→ **TASK DESCRIPTION**: Give back exactly the lines from the one that includes "of multiple algorithms**" to the last line below, both included, and no further lines.

→ **DATA SHOWN**:

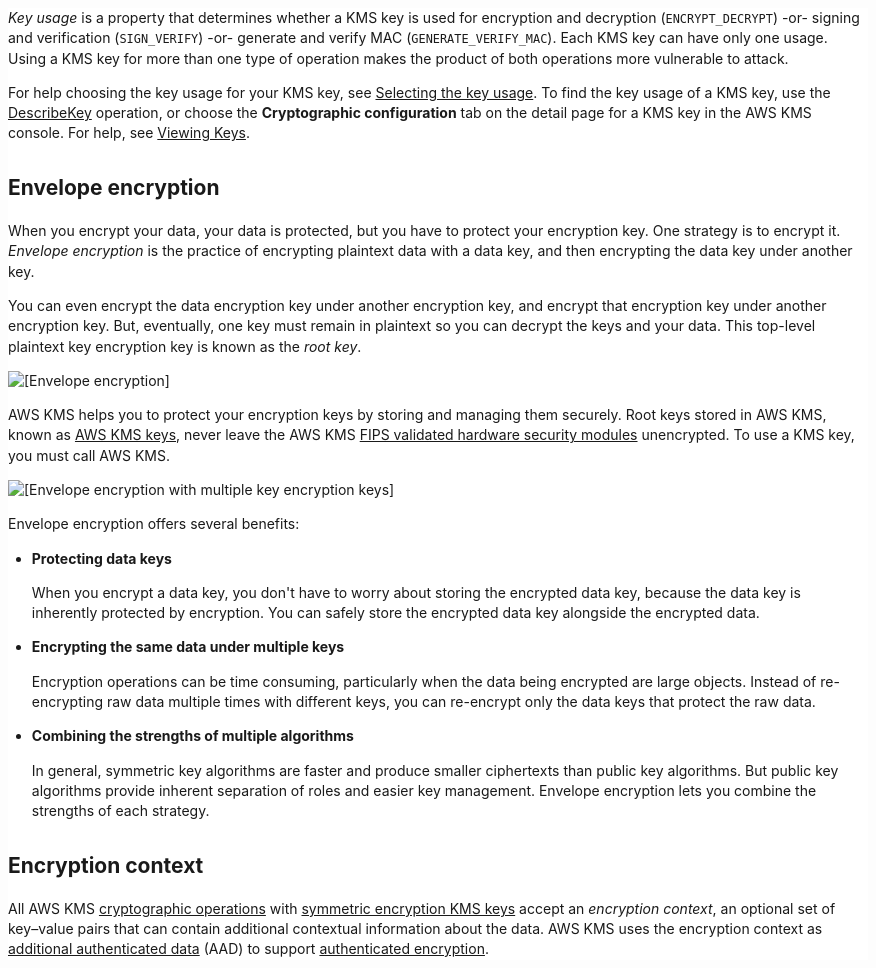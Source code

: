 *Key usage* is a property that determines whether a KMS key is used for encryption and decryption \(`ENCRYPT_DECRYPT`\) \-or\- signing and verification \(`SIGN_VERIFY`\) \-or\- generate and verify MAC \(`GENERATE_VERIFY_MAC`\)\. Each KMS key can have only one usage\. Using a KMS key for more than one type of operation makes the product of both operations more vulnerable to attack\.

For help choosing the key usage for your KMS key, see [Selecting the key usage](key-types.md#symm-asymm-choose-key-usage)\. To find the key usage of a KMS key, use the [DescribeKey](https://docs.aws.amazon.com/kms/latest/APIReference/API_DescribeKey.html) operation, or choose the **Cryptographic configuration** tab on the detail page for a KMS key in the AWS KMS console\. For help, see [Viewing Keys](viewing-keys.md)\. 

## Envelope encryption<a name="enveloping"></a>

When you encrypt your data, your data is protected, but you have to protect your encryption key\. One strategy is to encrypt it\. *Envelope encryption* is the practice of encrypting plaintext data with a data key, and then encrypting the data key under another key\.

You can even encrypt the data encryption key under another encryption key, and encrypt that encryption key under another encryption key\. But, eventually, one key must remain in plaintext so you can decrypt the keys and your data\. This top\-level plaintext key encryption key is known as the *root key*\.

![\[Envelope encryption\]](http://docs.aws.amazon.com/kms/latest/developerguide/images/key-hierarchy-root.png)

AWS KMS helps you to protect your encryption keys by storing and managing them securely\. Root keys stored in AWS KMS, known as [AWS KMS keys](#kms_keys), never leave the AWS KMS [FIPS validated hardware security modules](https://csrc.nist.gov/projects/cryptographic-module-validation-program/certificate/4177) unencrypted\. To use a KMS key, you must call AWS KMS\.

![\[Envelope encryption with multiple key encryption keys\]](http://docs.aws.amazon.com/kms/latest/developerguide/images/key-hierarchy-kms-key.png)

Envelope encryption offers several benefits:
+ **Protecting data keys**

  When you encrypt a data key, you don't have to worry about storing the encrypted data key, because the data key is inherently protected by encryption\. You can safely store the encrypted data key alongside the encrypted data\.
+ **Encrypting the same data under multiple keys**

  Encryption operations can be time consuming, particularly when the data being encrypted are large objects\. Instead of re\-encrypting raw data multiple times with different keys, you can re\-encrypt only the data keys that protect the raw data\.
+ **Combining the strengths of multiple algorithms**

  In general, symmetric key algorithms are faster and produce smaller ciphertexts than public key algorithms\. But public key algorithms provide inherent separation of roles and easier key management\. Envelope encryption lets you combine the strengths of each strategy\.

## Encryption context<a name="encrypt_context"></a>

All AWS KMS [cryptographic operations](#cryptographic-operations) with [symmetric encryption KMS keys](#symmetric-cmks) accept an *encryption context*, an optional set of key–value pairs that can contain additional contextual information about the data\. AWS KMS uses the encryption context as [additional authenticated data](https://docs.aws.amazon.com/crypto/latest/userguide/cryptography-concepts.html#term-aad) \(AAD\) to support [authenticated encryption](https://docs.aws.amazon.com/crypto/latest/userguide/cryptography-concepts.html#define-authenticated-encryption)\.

→ **ANSWER SECTION**:
+ **Combining the strengths of multiple algorithms**

  In general, symmetric key algorithms are faster and produce smaller ciphertexts than public key algorithms\. But public key algorithms provide inherent separation of roles and easier key management\. Envelope encryption lets you combine the strengths of each strategy\.

## Encryption context<a name="encrypt_context"></a>

All AWS KMS [cryptographic operations](#cryptographic-operations) with [symmetric encryption KMS keys](#symmetric-cmks) accept an *encryption context*, an optional set of key–value pairs that can contain additional contextual information about the data\. AWS KMS uses the encryption context as [additional authenticated data](https://docs.aws.amazon.com/crypto/latest/userguide/cryptography-concepts.html#term-aad) \(AAD\) to support [authenticated encryption](https://docs.aws.amazon.com/crypto/latest/userguide/cryptography-concepts.html#define-authenticated-encryption)\.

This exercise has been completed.